The visualisation might be a bit tenative, but it carries a grain of truth: when you are in the zone, creativity can sometimes feel closer to discovery, or uncovering, than merely making, even if those two activities are in some ways poles apart. Creativity can feel like heading down a path and discovering interesting things along the way. I suggest that the opposite is also true, and that to uncover or unearth - to discover - has many of the qualities of making, of creative production.
Think about it for a moment. The person who discovered the gas oxygen in the mid 1770’s (the Swedish pharmacist Carl Wilhelm Scheele seems to have won that historical race by a whisker) certainly uncovered or revealed it. However, in a very real sense he also ‘invented’ it - designed it - insofar as the concept or idea of oxygen had no existence before his definition. (Actually, to be precise, Scheele actually invented ‘fire air’, as he named it, correctly acknowledging oxygen’s role in combustion. The word oxygen is a later and less accurate nomenclature, taken from the French oxygéne, which means ‘acidifying constituent’ according to the OED.)
The components of oxygen might exist atomically independent of language, I’m prepared to concede that they do, but in practice that fascinating gas is embedded in a dense mesh of invented and ascribed meaning, and such things are entirely cultural and historical artefacts. In other words, they are ‘made up stuff’ - the product of intention and creative design. (Quantum physics goes further and throws into question whether phenomena even exist independent of observation, but that’s way over my head and a story to explore another time.)
So, if you subscribe to this view (and remember you are pretending that you do for the moment) then designers and makers are merely in the business of discovering things that are already there; and conversely, it follows that he or she who discovers things is actually making them up or inventing them, in some sense at least. If this is the case (keep pretending) then design and creativity as an activity can proceed under the assumptions and conditions of uncovering and discovery, as well as making and inventing. And, as we know, the first condition of discovery is the principle that there is in fact something there to be discovered: that in theory at least you need only look in order to find, however hard the looking might be in practise.
Keep pretending a little while longer, and take our thought experiment with you to the drawing board. Can you create as if it is merely discovery, and nothing more? Can you create as if the product or solution already exists, and that all you are doing is digging it out of the earth or the ether?

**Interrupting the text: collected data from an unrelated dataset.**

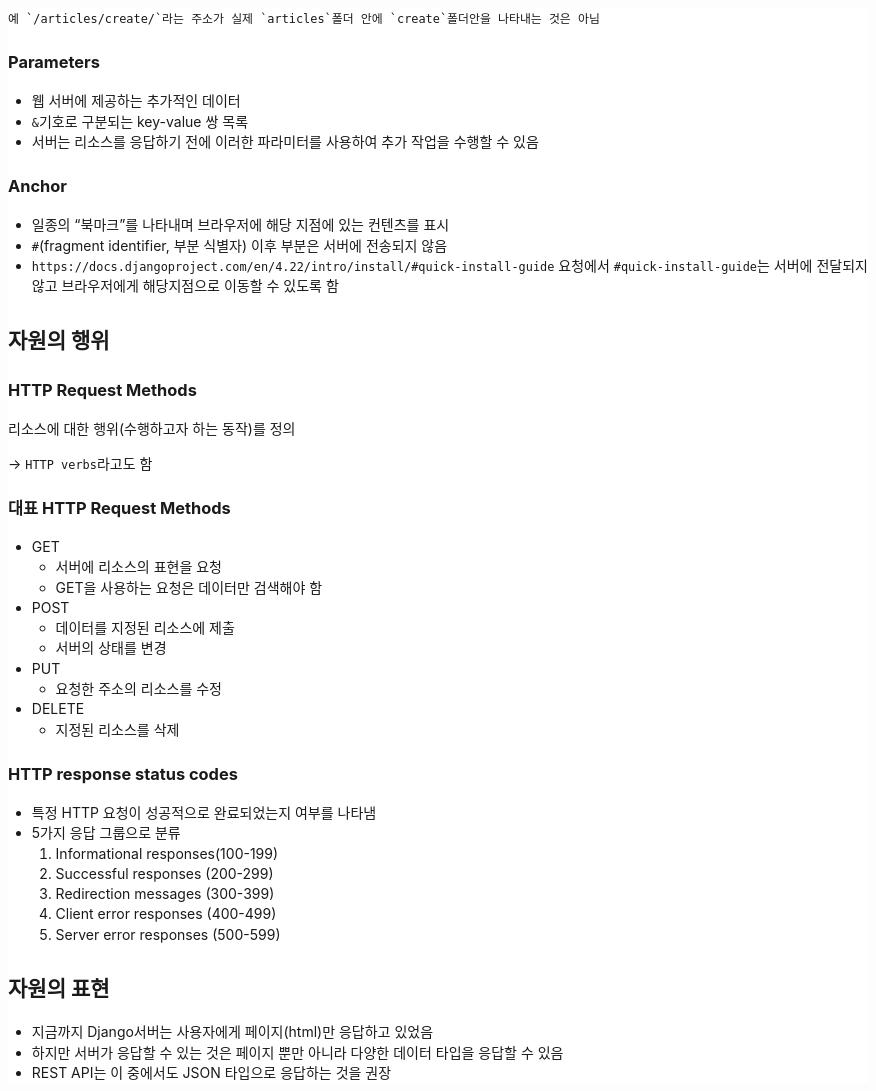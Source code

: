     예 `/articles/create/`라는 주소가 실제 `articles`폴더 안에 `create`폴더안을 나타내는 것은 아님
    

### Parameters

- 웹 서버에 제공하는 추가적인 데이터
- `&`기호로 구분되는 key-value 쌍 목록
- 서버는 리소스를 응답하기 전에 이러한 파라미터를 사용하여 추가 작업을 수행할 수 있음

### Anchor

- 일종의 “북마크”를 나타내며 브라우저에 해당 지점에 있는 컨텐츠를 표시
- `#`(fragment identifier, 부분 식별자) 이후 부분은 서버에 전송되지 않음
- `https://docs.djangoproject.com/en/4.22/intro/install/#quick-install-guide` 요청에서 `#quick-install-guide`는 서버에 전달되지 않고 브라우저에게 해당지점으로 이동할 수 있도록 함

## 자원의 행위

### HTTP Request Methods

리소스에 대한 행위(수행하고자 하는 동작)를 정의

→ `HTTP verbs`라고도 함

### 대표 HTTP Request Methods

- GET
    - 서버에 리소스의 표현을 요청
    - GET을 사용하는 요청은 데이터만 검색해야 함
- POST
    - 데이터를 지정된 리소스에 제출
    - 서버의 상태를 변경
- PUT
    - 요청한 주소의 리소스를 수정
- DELETE
    - 지정된 리소스를 삭제

### HTTP response status codes

- 특정 HTTP 요청이 성공적으로 완료되었는지 여부를 나타냄
- 5가지 응답 그룹으로 분류
    1. Informational responses(100-199)
    2. Successful responses (200-299)
    3. Redirection messages (300-399)
    4. Client error responses (400-499)
    5. Server error responses (500-599)

## 자원의 표현

- 지금까지 Django서버는 사용자에게 페이지(html)만 응답하고 있었음
- 하지만 서버가 응답할 수 있는 것은 페이지 뿐만 아니라 다양한 데이터 타입을 응답할 수 있음
- REST API는 이 중에서도 JSON 타입으로 응답하는 것을 권장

I think that if you try this with a little imagination, if you continue to suspend your disbelief and ‘just pretend’, a whole range of alternative techniques will suggest themselves to you.
For example, I know that I draw things I am inventing differently to things that already exist, particularly things I can see when I am drawing. I don’t know why I should do that, but I do it nonetheless - could that change if I pretend the imagined object already exists? Perhaps. I had better try it and see.
There ends the experiment. Let me know how you go.